Nicola Bonucci a rejoint l’OCDE en 1993 et en pilote la direction juridique depuis 2005. Il a su s’imposer comme un interlocuteur de choix auprès des entreprises en matière de lutte contre la corruption. Portrait.

On le trouve dans le couloir avec une collaboratrice, en train de planifier une réunion sur l’adhésion de la Colombie à la Convention de l’OCDE. Il croque dans une pomme et lève la tête. « Je suis à vous tout de suite. » La poignée de main est ferme, le sourire franc. « Venez, allons dans mon bureau. » Dans son antre, sous les toits du château de la Muette, siège de l’organisation internationale à Paris, de grandes piles de dossiers et beaucoup de photos de famille. Il s’installe à la table de réunion et d’emblée croise les mains derrière la tête, prêt à se raconter. Sans fard ni fioritures, il va livrer l’histoire d’un homme qui aurait tout aussi bien pu se retrouver ailleurs, tant sa vie paraît avoir davantage été dictée par une série de hasards heureux que par une ambition débordante.

Parmi toutes ses missions, une lui tient particulièrement à cœur : la lutte anticorruption. Mission dans laquelle il s’est investi au-delà même de ses attributions, au point de devenir l’interlocuteur privilégié des entreprises.

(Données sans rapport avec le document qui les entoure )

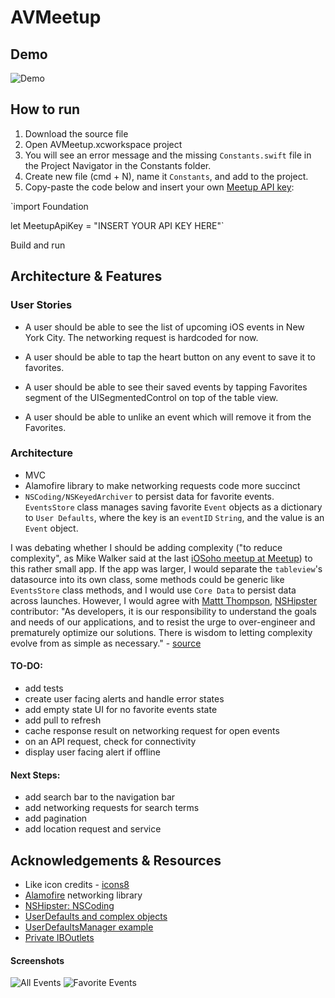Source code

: # AVMeetup

## Demo 

![Demo](https://github.com/ayunav/AVMeetup/blob/master/AVMeetupAppDemo.gif)


## How to run 

1. Download the source file 
2. Open AVMeetup.xcworkspace project 
3. You will see an error message and the missing `Constants.swift` file in the Project Navigator in the Constants folder.
4. Create new file (cmd + N), name it `Constants`, and add to the project.
5. Copy-paste the code below and insert your own [Meetup API key](http://www.meetup.com/meetup_api/key/):

`import Foundation

let MeetupApiKey = "INSERT YOUR API KEY HERE"`

Build and run 

## Architecture & Features 

### User Stories 

- A user should be able to see the list of upcoming iOS events in New York City. The networking request is hardcoded for now. 

- A user should be able to tap the heart button on any event to save it to favorites. 

- A user should be able to see their saved events by tapping Favorites segment of the UISegmentedControl on top of the table view. 

- A user should be able to unlike an event which will remove it from the Favorites. 

### Architecture 

- MVC
- Alamofire library to make networking requests code more succinct 
- `NSCoding/NSKeyedArchiver` to persist data for favorite events. `EventsStore` class manages saving favorite `Event` objects as a dictionary to `User Defaults`, where the key is an `eventID` `String`, and the value is an `Event` object. 

I was debating whether I should be adding complexity ("to reduce complexity", as Mike Walker said at the last [iOSoho meetup at Meetup](https://www.meetup.com/iOSoho/events/232889014/)) to this rather small app. If the app was larger, I would separate the `tableview`'s datasource into its own class, some methods could be generic like `EventsStore` class methods, and I would use `Core Data` to persist data across launches. However, I would agree with [Mattt Thompson](http://nshipster.com/authors/mattt-thompson/), [NSHipster](http://nshipster.com) contributor: "As developers, it is our responsibility to understand the goals and needs of our applications, and to resist the urge to over-engineer and prematurely optimize our solutions. There is wisdom to letting complexity evolve from as simple as necessary." - [source](http://nshipster.com/nscoding/)


#### TO-DO: 

- add tests 
- create user facing alerts and handle error states
- add empty state UI for no favorite events state 
- add pull to refresh
- cache response result on networking request for open events 
- on an API request, check for connectivity 
- display user facing alert if offline

#### Next Steps: 

- add search bar to the navigation bar 
- add networking requests for search terms   
- add pagination 
- add location request and service 


## Acknowledgements & Resources

- Like icon credits - [icons8](https://icons8.com/web-app/87/Like)
- [Alamofire](https://github.com/Alamofire/Alamofire) networking library
- [NSHipster: NSCoding](http://nshipster.com/nscoding/)
- [UserDefaults and complex objects](https://www.codementor.io/brettr/tutorials/persisting-data-with-nsuserdefaults-and-complex-objects-du107m6ja)
- [UserDefaultsManager example](https://github.com/imk2o/UICatalog/blob/f040bd07a7de4a4b8df784c0c4444436b04ed813/UICatalog/Misc/UserDefaultsManager.swift)
- [Private IBOutlets](https://www.natashatherobot.com/swift-iboutlets-private/)


#### Screenshots 

![All Events](https://github.com/ayunav/AVMeetup/blob/master/Screenshots/All_Events_Screenshot.png)
![Favorite Events](https://github.com/ayunav/AVMeetup/blob/master/Screenshots/Favorite_Events_Screenshot.png)
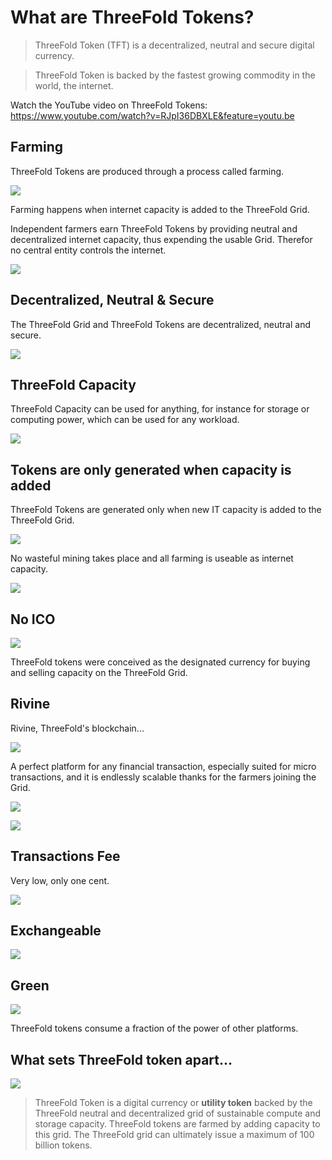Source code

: # What are ThreeFold Tokens?

> ThreeFold Token (TFT) is a decentralized, neutral and secure digital currency.

> ThreeFold Token is backed by the fastest growing commodity in the world, the internet.

Watch the YouTube video on ThreeFold Tokens:
https://www.youtube.com/watch?v=RJpI36DBXLE&feature=youtu.be


## Farming

ThreeFold Tokens are produced through a process called farming.

![](/img/farming-800.png)

Farming happens when internet capacity is added to the ThreeFold Grid.

Independent farmers earn ThreeFold Tokens by providing neutral and decentralized internet capacity, thus expending the usable Grid. Therefor no central entity controls the internet.

![](/img/no_central_entity-800.png)


## Decentralized, Neutral & Secure

The ThreeFold Grid and ThreeFold Tokens are decentralized, neutral and secure.

![](/img/decentralized_neutral_secure-800.png)


## ThreeFold Capacity

ThreeFold Capacity can be used for anything, for instance for storage or computing power, which can be used for any workload.

![](/img/used_for-800.png)


## Tokens are only generated when capacity is added

ThreeFold Tokens are generated only when new IT capacity is added to the ThreeFold Grid.

![](/img/only_when_new_capacity_is_added-800.png)

No wasteful mining takes place and all farming is useable as internet capacity.

![](/img/no_waste-800.png)

## No ICO

![](/img/no_ico-800.png)

ThreeFold tokens were conceived as the designated currency for buying and selling capacity on the ThreeFold Grid.

## Rivine

Rivine, ThreeFold's blockchain...

![](/img/rivine-800.png)

A perfect platform for any financial transaction, especially suited for micro transactions, and it is endlessly scalable thanks for the farmers joining the Grid.

![](/img/perfect_platform-800.png)

![](/img/tft_can_be_used_for-800.png)


## Transactions Fee

Very low, only one cent.

![](/img/one_cent-800.png)


## Exchangeable

![](/img/exchangeable-800.png)


## Green

![](/img/green-800.png)

ThreeFold tokens consume a fraction of the power of other platforms.


## What sets ThreeFold token apart...

![](/img/set_apart-800.png)

> ThreeFold Token is a digital currency or **utility token** backed by the ThreeFold neutral and decentralized grid of sustainable compute and storage capacity. ThreeFold tokens are farmed by adding capacity to this grid. The ThreeFold grid can ultimately issue a maximum of 100 billion tokens.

Arrivé à l’OCDE en 1993 parce qu’il lui fallait rallier Paris pour se rapprocher de sa femme sur le point d’accoucher, le Franco-Italien Nicola Bonucci est vite devenu un rouage essentiel de l’organisation alors en pleine croissance. D’abord promu directeur juridique adjoint en 2000, il deviendra directeur juridique au départ de David Small cinq ans plus tard. Un directeur juridique qui, de son propre aveu, se considère plus comme un juriste d’entreprise que comme un juriste d’administration. « Notre secrétaire général veut faire bouger les lignes, dit-il. Ce qui implique d’être à la fois créatif pour faire avancer les dossiers et ferme quand il faut dire non. » Parmi toutes ses missions, une lui tient particulièrement à cœur : la lutte anticorruption. Mission dans laquelle il s’est investi au-delà même de ses attributions, au point de devenir l’interlocuteur privilégié des entreprises.

De Milan à Paris

Né en 1957 à Milan, d’un père italien et d’une mère française, Nicola Bonucci a passé les quatorze premières années de sa vie à une soixantaine de kilomètres de Venise. Quand son père, en 1974, est engagé par une société américaine d’import-export, la famille manque de partir vivre aux États-Unis. Mais le siège de la société est à Tulsa, dans l’Oklahoma. Ce qui ne réjouit guère la mère, qui oppose son veto. « Elle y est allée et en revenant, elle a dit : pas question. » Houston est ensuite envisagé. Puis Genève ou Zurich. Sauf que « les autorités helvétiques voulaient bien mon père mais pas du reste de la famille, raconte Nicola Bonucci. Alors ma mère a dit : ça suffit, on va en France. »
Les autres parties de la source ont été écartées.